Most growth in bio-fuel sector over the past two years has been politically-driven. Europe is one of the world’s top producers of biofuels, which can substitute fossil fuels and are seen as a way to cut emissions of greenhouse gases that are believed to contribute to global warming. The EU wants to replace 10 per cent of its transport fuel with biofuels by 2020. China is aiming at 15 per cent. The US seems to be on track of doubling the volume of ethanol used in motor fuel to 7.5 billion gallons (28.4 billion liters) by 2012.

The demand for commodities such as industrial metals is expected to moderate on slower economic growth, while the supply response to high food prices has historically been quicker than in energy markets. The upshot is that as general inflationary pressures ease; speculative positions in oil should also be unwound, potentially leading to a very sharp correction.

Political rhetoric apart, there are some unintended consequences of the biofuels rage.

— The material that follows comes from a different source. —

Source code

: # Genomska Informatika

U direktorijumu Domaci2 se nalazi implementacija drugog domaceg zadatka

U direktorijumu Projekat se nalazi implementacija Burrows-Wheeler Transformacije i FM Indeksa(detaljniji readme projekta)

And the most important of these is the increased price of foodstuffs derived from grains predominantly used to produce ethanol. Wheat price in the global markets has gone up as is evident in Pakistan too. Diverting corn or wheat into ethanol production is thus paradoxically forcing up prices of low-cost feed grain too.

Consequently products, such as beef, milk, mutton and eggs, may register sharp rise in the world. It looks as if the drive for energy security could be matched by an increasing level of food insecurity, especially for the poor of the world.

One would certainly find it hard to disagree with the argument that the declining dollar could have forced the exporters to push up the prices of their commodity to protect the purchasing parity of the currency they receive in exchange for their oil. But the increase in the price of oil is decidedly too high compared to the dollar’s decline.

Global production of biofuels amounted to 0.8EJ (quintillion joules) in 2005, or roughly one per cent of the total road transport fuel consumption. Technically up to 20EJ from conventional ethanol or biodiesel, or 11 per cent of total demand for liquid fuels in the transport sector has been judged by 2050. It means cure is worse than the disease.

Thus despite all the growth, biofuels share in the global energy mix would at most be around 10 per cent. And with the rate of global consumption projected to go up rapidly, in the overall analysis, the world would still depend on still greater supplies of fossil fuel. In absolute numbers, the demand for fossil fuels is to grow significantly.